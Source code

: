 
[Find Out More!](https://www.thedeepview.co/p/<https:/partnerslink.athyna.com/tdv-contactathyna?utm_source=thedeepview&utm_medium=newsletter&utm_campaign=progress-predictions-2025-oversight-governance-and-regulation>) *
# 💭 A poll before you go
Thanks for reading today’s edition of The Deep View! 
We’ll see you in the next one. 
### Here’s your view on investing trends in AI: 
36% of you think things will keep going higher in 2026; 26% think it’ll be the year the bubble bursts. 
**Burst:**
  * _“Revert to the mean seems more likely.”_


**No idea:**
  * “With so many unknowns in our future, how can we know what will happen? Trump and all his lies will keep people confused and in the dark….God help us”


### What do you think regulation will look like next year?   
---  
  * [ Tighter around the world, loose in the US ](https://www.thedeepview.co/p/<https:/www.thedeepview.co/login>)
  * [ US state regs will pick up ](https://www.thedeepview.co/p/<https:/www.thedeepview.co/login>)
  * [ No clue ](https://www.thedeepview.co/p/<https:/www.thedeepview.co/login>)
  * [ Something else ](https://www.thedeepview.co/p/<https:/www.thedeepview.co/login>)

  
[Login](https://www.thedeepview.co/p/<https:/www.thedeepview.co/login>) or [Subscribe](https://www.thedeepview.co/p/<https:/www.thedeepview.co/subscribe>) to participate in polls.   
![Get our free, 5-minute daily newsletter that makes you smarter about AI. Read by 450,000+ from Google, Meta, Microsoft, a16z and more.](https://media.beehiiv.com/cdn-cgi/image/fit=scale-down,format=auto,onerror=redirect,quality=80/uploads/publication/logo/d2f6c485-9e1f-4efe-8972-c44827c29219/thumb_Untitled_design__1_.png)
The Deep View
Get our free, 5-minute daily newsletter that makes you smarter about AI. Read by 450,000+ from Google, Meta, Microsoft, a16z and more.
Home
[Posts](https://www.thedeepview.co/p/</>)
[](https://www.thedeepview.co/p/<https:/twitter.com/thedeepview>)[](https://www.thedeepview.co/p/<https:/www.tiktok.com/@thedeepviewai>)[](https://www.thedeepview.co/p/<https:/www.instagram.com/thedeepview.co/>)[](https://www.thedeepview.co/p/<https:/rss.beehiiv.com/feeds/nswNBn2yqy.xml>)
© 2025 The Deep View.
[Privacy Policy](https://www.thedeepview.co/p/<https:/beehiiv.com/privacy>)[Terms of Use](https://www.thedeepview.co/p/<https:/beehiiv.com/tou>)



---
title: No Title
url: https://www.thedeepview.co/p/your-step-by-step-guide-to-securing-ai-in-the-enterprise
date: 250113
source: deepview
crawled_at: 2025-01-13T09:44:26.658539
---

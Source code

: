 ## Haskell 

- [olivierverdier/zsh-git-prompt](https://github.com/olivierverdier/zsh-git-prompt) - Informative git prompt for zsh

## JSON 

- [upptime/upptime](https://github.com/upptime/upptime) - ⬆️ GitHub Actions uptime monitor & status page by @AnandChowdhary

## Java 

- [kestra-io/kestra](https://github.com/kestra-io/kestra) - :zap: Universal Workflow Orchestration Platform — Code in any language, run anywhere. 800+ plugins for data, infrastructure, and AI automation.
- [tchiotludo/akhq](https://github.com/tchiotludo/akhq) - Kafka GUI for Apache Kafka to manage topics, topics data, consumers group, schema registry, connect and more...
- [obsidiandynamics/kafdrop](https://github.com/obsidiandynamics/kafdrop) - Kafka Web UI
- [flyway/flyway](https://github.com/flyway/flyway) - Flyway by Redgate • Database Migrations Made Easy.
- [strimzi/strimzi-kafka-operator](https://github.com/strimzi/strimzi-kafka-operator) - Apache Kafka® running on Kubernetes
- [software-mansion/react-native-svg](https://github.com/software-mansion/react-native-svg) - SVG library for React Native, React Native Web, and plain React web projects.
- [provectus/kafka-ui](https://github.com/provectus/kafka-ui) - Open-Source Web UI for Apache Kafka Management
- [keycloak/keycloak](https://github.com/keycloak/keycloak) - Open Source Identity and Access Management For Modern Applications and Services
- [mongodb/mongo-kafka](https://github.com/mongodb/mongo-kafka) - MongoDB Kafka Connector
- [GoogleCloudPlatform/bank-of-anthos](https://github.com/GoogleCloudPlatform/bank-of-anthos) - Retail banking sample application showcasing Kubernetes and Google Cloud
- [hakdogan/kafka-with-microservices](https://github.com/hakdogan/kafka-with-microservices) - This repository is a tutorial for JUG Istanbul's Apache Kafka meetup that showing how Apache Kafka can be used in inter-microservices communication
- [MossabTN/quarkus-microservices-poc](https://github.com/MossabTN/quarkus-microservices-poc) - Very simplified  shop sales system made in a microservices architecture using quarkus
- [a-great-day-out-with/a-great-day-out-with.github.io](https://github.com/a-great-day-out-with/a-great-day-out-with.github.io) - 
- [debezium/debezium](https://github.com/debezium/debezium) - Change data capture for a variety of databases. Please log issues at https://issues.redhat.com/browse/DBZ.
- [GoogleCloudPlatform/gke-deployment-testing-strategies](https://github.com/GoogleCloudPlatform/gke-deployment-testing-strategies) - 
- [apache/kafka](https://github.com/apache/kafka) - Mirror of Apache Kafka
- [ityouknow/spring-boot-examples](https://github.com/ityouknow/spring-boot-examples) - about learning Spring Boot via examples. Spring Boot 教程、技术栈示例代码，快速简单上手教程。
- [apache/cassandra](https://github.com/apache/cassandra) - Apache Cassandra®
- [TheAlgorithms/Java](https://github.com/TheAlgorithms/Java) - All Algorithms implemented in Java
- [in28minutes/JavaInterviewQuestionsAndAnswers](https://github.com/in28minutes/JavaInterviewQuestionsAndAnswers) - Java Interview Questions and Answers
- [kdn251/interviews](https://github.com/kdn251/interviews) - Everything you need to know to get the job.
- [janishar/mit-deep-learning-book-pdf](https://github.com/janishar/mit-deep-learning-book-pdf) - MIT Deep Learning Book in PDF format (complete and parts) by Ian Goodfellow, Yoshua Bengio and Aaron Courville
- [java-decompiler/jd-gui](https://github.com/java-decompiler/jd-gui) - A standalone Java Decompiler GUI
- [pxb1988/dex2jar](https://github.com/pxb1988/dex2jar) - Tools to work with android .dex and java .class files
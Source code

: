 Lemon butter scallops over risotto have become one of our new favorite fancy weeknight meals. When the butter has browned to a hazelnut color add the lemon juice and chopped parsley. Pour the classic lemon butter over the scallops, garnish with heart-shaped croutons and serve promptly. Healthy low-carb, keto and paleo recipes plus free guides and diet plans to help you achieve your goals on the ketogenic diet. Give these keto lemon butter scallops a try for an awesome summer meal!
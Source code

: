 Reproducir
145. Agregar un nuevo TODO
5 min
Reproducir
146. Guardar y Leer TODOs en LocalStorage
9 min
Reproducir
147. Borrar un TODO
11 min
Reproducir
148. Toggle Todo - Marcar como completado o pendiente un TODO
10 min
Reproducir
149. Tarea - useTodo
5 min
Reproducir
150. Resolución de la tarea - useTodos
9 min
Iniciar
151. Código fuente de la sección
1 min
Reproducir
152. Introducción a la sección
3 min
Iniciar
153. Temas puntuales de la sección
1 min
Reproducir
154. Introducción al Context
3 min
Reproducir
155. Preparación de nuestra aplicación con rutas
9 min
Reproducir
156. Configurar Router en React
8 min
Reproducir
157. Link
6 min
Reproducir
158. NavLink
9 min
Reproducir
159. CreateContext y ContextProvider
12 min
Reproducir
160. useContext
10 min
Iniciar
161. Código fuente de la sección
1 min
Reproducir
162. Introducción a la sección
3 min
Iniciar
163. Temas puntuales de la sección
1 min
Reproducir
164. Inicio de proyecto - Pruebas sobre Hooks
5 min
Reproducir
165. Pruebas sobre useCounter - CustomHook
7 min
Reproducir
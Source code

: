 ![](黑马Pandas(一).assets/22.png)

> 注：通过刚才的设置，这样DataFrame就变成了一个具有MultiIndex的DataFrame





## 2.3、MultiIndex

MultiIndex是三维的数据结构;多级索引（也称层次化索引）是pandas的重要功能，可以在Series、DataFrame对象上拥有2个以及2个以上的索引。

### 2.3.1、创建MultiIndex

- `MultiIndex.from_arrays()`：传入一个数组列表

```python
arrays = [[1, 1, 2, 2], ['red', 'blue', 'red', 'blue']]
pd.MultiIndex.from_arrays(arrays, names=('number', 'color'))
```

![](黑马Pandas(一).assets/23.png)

**EXERCISE:**
Taking the lines above, repeat exactly those from the line that contains "163. Temas puntuales de la sección" through the line that contains "## 2.3、MultiIndex", and both of those lines as well. Include nothing else.

**TASK RESPONSE:**
163. Temas puntuales de la sección
1 min
Reproducir
164. Inicio de proyecto - Pruebas sobre Hooks
5 min
Reproducir
165. Pruebas sobre useCounter - CustomHook
7 min
Reproducir
Source code

: ![](黑马Pandas(一).assets/22.png)

> 注：通过刚才的设置，这样DataFrame就变成了一个具有MultiIndex的DataFrame





## 2.3、MultiIndex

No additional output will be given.